[PROVIDED DATA Boundary: Start]

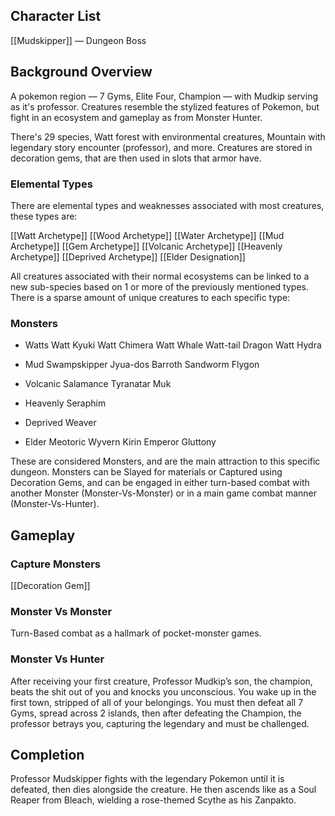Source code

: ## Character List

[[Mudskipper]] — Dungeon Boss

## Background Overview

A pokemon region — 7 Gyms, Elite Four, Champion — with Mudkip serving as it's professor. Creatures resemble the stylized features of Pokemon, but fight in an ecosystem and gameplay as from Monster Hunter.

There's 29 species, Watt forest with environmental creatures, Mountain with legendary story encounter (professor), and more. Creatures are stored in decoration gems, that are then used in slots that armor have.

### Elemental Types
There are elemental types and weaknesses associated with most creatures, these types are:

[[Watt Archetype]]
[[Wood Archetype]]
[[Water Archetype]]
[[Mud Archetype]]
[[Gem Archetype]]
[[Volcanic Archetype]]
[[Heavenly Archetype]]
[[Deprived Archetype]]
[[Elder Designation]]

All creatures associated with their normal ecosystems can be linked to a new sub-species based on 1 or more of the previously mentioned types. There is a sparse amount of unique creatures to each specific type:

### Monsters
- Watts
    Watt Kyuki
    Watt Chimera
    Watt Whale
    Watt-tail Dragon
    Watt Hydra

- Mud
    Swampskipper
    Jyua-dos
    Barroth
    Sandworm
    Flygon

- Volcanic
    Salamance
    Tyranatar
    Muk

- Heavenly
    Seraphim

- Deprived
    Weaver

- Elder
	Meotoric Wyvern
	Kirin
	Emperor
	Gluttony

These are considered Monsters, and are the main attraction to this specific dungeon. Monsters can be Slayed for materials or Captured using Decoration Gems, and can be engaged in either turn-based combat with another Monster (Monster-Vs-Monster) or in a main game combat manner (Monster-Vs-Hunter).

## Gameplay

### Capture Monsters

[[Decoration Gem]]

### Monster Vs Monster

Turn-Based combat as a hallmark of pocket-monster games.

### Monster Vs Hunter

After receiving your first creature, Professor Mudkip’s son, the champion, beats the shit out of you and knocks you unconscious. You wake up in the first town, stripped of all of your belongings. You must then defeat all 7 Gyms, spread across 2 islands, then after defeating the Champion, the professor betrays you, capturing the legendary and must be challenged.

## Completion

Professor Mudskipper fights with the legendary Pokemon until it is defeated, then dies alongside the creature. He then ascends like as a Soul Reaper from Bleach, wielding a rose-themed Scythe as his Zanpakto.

[PROVIDED DATA Boundary: End]
[PROVIDED DATA Boundary: Start]

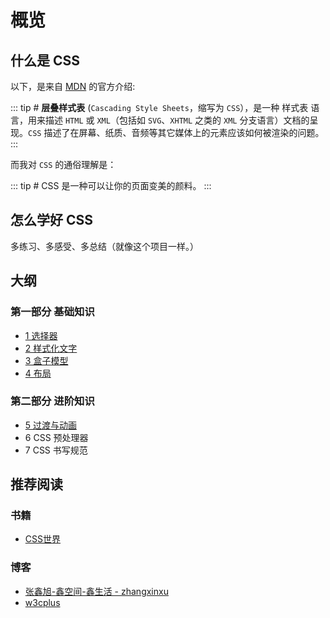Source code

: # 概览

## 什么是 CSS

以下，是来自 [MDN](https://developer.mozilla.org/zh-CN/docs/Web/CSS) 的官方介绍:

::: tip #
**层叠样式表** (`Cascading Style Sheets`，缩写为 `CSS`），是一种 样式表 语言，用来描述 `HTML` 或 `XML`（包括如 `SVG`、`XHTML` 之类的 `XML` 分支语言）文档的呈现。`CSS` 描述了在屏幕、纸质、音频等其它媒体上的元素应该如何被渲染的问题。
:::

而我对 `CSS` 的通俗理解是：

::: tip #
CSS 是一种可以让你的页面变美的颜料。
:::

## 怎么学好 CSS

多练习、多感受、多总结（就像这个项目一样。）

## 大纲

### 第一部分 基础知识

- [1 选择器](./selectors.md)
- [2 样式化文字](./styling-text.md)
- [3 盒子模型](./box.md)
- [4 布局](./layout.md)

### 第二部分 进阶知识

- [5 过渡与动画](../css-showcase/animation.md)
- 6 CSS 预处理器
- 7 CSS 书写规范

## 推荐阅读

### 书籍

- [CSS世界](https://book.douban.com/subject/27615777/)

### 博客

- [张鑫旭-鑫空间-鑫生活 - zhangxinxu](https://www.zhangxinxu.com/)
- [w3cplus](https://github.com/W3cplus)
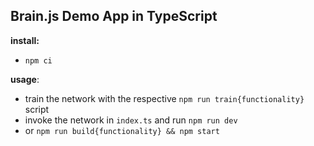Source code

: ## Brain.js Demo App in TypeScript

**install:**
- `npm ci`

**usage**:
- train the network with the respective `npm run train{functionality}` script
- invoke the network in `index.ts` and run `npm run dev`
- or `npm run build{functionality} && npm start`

[PROVIDED DATA Boundary: End]
[PROVIDED DATA Boundary: Start]

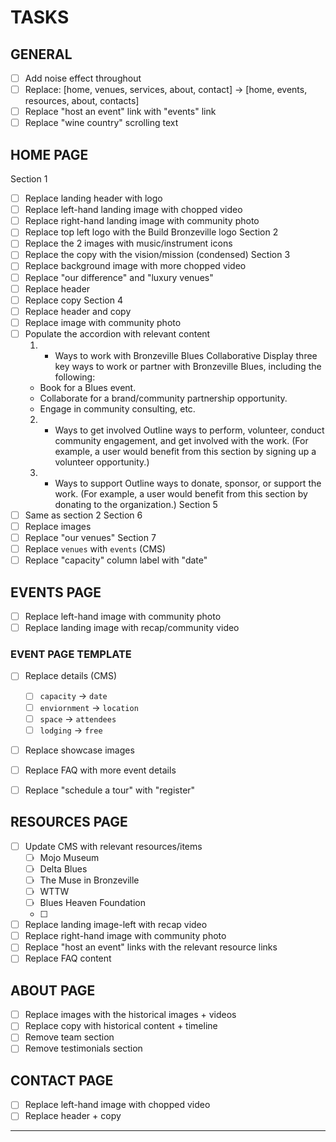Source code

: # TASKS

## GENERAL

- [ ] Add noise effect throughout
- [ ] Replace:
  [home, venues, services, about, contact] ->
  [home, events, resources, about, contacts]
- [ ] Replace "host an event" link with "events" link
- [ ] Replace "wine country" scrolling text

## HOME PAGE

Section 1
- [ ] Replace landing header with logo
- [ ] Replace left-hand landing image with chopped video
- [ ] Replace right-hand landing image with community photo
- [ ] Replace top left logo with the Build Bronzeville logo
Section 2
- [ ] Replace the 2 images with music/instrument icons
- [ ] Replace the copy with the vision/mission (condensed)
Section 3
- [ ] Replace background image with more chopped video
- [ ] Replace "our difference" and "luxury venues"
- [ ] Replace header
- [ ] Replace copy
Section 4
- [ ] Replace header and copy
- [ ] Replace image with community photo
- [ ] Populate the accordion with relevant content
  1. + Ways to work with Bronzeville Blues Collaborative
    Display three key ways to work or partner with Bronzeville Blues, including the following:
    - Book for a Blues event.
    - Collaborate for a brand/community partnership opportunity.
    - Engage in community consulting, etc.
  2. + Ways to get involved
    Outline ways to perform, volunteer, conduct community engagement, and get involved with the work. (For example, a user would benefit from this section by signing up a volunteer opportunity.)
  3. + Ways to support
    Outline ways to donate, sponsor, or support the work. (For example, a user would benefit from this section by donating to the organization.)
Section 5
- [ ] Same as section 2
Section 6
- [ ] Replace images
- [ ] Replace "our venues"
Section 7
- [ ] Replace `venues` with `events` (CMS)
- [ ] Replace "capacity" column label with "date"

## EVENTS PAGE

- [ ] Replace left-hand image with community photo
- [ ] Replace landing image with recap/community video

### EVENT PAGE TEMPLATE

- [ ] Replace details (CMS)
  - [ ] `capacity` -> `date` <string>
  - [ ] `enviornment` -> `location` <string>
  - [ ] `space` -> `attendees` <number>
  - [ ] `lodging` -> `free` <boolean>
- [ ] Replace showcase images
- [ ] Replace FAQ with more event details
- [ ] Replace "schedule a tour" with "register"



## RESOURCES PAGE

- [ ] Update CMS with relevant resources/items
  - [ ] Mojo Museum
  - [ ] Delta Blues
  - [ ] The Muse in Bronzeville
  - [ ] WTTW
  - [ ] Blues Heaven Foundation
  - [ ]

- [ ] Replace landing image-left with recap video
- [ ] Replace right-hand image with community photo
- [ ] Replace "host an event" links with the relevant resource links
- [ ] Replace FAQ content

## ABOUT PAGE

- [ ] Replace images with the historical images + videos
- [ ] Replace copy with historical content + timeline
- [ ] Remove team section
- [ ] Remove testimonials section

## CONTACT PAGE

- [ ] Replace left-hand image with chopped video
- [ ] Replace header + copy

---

[PROVIDED DATA Boundary: End]

(EXERCISE PROMPT) In the records above, some lines hold the word "more"; copy each such line.

(RESPONSE TO THE TASK)
There's 29 species, Watt forest with environmental creatures, Mountain with legendary story encounter (professor), and more. Creatures are stored in decoration gems, that are then used in slots that armor have.
All creatures associated with their normal ecosystems can be linked to a new sub-species based on 1 or more of the previously mentioned types. There is a sparse amount of unique creatures to each specific type:
- [ ] Replace background image with more chopped video
- [ ] Replace FAQ with more event details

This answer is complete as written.